(EXERCISE DIRECTIONS):
Scan the material for "Active". Copy every line it appears in.
══ PROVIDED ENTRIES
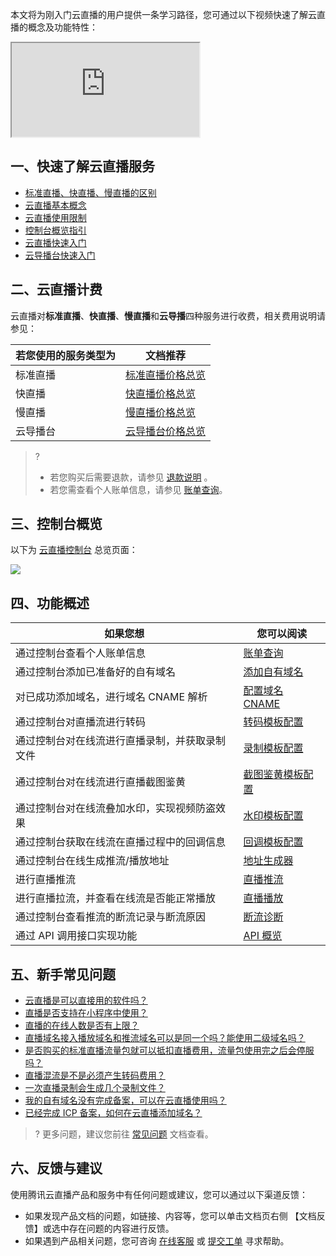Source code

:本文将为刚入门云直播的用户提供一条学习路径，您可通过以下视频快速了解云直播的概念及功能特性：
<div class="doc-video-mod"><iframe src="https://cloud.tencent.com/edu/learning/quick-play/2188-29826?source=gw.doc.media&withPoster=1&notip=1"></iframe></div>


## 一、快速了解云直播服务
- [标准直播、快直播、慢直播的区别](https://cloud.tencent.com/document/product/267/2822)
- [云直播基本概念](https://cloud.tencent.com/document/product/267/43393)
- [云直播使用限制](https://cloud.tencent.com/document/product/267/43400)
- [控制台概览指引](https://cloud.tencent.com/document/product/267/20379)
- [云直播快速入门](https://cloud.tencent.com/document/product/267/13551)
- [云导播台快速入门](https://cloud.tencent.com/document/product/267/47155)



## 二、云直播计费

云直播对**标准直播**、**快直播**、**慢直播**和**云导播**四种服务进行收费，相关费用说明请参见：

| 若您使用的服务类型为 | 文档推荐                                                     |
| -------------------- | ------------------------------------------------------------ |
| 标准直播             | [标准直播价格总览](https://cloud.tencent.com/document/product/267/2818) |
| 快直播               | [快直播价格总览](https://cloud.tencent.com/document/product/267/39172) |
| 慢直播               | [慢直播价格总览](https://cloud.tencent.com/document/product/267/39171) |
| 云导播台               | [云导播台价格总览](https://cloud.tencent.com/document/product/267/42166) |

> ?
> - 若您购买后需要退款，请参见 [退款说明](https://cloud.tencent.com/document/product/267/43456) 。
> - 若您需查看个人账单信息，请参见  [账单查询](https://cloud.tencent.com/document/product/267/44772)。



## 三、控制台概览

 以下为 [云直播控制台](https://console.cloud.tencent.com/live/livestat) 总览页面： 

![](https://main.qcloudimg.com/raw/8948beda774288dc912e05b60c408851.png)

## 四、功能概述

| 如果您想                                         | 您可以阅读                                                   |
| ------------------------------------------------ | ------------------------------------------------------------ |
| 通过控制台查看个人账单信息                     | [账单查询](https://cloud.tencent.com/document/product/267/44772) |
| 通过控制台添加已准备好的自有域名               | [添加自有域名](https://cloud.tencent.com/document/product/267/20381) |
| 对已成功添加域名，进行域名 CNAME 解析          | [配置域名 CNAME](https://cloud.tencent.com/document/product/267/19908) |
| 通过控制台对直播流进行转码                     | [转码模板配置](https://cloud.tencent.com/document/product/267/20385) |
| 通过控制台对在线流进行直播录制，并获取录制文件 | [录制模板配置](https://cloud.tencent.com/document/product/267/20384) |
| 通过控制台对在线流进行直播截图鉴黄             | [截图鉴黄模板配置](https://cloud.tencent.com/document/product/267/20386) |
| 通过控制台对在线流叠加水印，实现视频防盗效果   | [水印模板配置](https://cloud.tencent.com/document/product/267/20387) |
| 通过控制台获取在线流在直播过程中的回调信息     | [回调模板配置](https://cloud.tencent.com/document/product/267/20388) |
| 通过控制台在线生成推流/播放地址                | [地址生成器](https://cloud.tencent.com/document/product/267/35257) |
| 进行直播推流                                   | [直播推流](https://cloud.tencent.com/document/product/267/32732#.E7.9B.B4.E6.92.AD.E6.8E.A8.E6.B5.81) |
| 进行直播拉流，并查看在线流是否能正常播放       | [直播播放](https://cloud.tencent.com/document/product/267/32733) |
| 通过控制台查看推流的断流记录与断流原因         | [断流诊断](https://cloud.tencent.com/document/product/267/35256) |
| 通过 API 调用接口实现功能                      | [API 概览](https://cloud.tencent.com/document/product/267/20456) |



## 五、新手常见问题

-  [云直播是可以直接用的软件吗？](https://cloud.tencent.com/document/product/267/7968#Que15) 
-  [直播是否支持在小程序中使用？](https://cloud.tencent.com/document/product/267/7968#Que12) 
-  [直播的在线人数是否有上限？]( https://cloud.tencent.com/document/product/267/43123#que1)
-  [直播域名接入播放域名和推流域名可以是同一个吗？能使用二级域名吗？](https://cloud.tencent.com/document/product/267/7968#Que3)
-  [是否购买的标准直播流量包就可以抵扣直播费用，流量包使用完之后会停服吗？](https://cloud.tencent.com/document/product/267/33542#pack_que3) 
-  [直播混流是不是必须产生转码费用？]( https://cloud.tencent.com/document/product/267/33542#tran_que3)
-  [一次直播录制会生成几个录制文件？]( https://cloud.tencent.com/document/product/267/45074#que7)
-  [我的自有域名没有完成备案，可以在云直播使用吗？]( https://cloud.tencent.com/document/product/267/30010#que2)
-  [已经完成 ICP 备案，如何在云直播添加域名？]( https://cloud.tencent.com/document/product/267/45252 )

> ? 更多问题，建议您前往 [常见问题](https://cloud.tencent.com/document/product/267/7968) 文档查看。


## 六、反馈与建议

使用腾讯云直播产品和服务中有任何问题或建议，您可以通过以下渠道反馈：

- 如果发现产品文档的问题，如链接、内容等，您可以单击文档页右侧 【文档反馈】或选中存在问题的内容进行反馈。
- 如果遇到产品相关问题，您可咨询 [在线客服](https://cloud.tencent.com/act/event/Online_service?from=doc_267) 或 [提交工单](https://console.cloud.tencent.com/workorder/category) 寻求帮助。
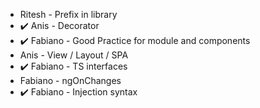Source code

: * Ritesh  - Prefix in library
* ✔️ Anis - Decorator
* ✔️ Fabiano - Good Practice for module and components
* Anis    - View / Layout  / SPA
* ✔️ Fabiano - TS interfaces
* Fabiano - ngOnChanges
* ✔️ Fabiano - Injection syntax
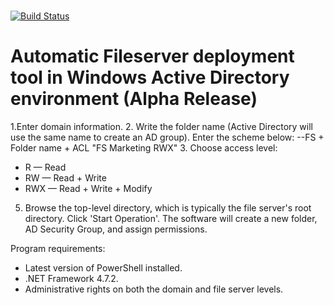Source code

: # 
[![Build Status](https://jomardyan.visualstudio.com/SwiftFileServerGithub/_apis/build/status/jomardyan.Swift-FileServer?branchName=master)](https://jomardyan.visualstudio.com/SwiftFileServerGithub/_build/latest?definitionId=4&branchName=master)

# **Automatic Fileserver deployment tool  in Windows Active Directory environment** (Alpha Release)

1.Enter domain information.
2. Write the folder name (Active Directory will use the same name to create an AD group). Enter the scheme below:
  \--FS + Folder name + ACL "FS Marketing RWX"
3. Choose access level:
- R — Read
- RW — Read + Write
- RWX — Read + Write + Modify
5. Browse the top-level directory, which is typically the file server's root directory.
Click 'Start Operation'. The software will create a new folder, AD Security Group, and assign permissions.

Program requirements:
- Latest version of PowerShell installed.
- .NET Framework 4.7.2.
- Administrative rights on both the domain and file server levels.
════
(OUTPUT OF THE TASK):
# **Automatic Fileserver deployment tool  in Windows Active Directory environment** (Alpha Release)
2. Write the folder name (Active Directory will use the same name to create an AD group). Enter the scheme below:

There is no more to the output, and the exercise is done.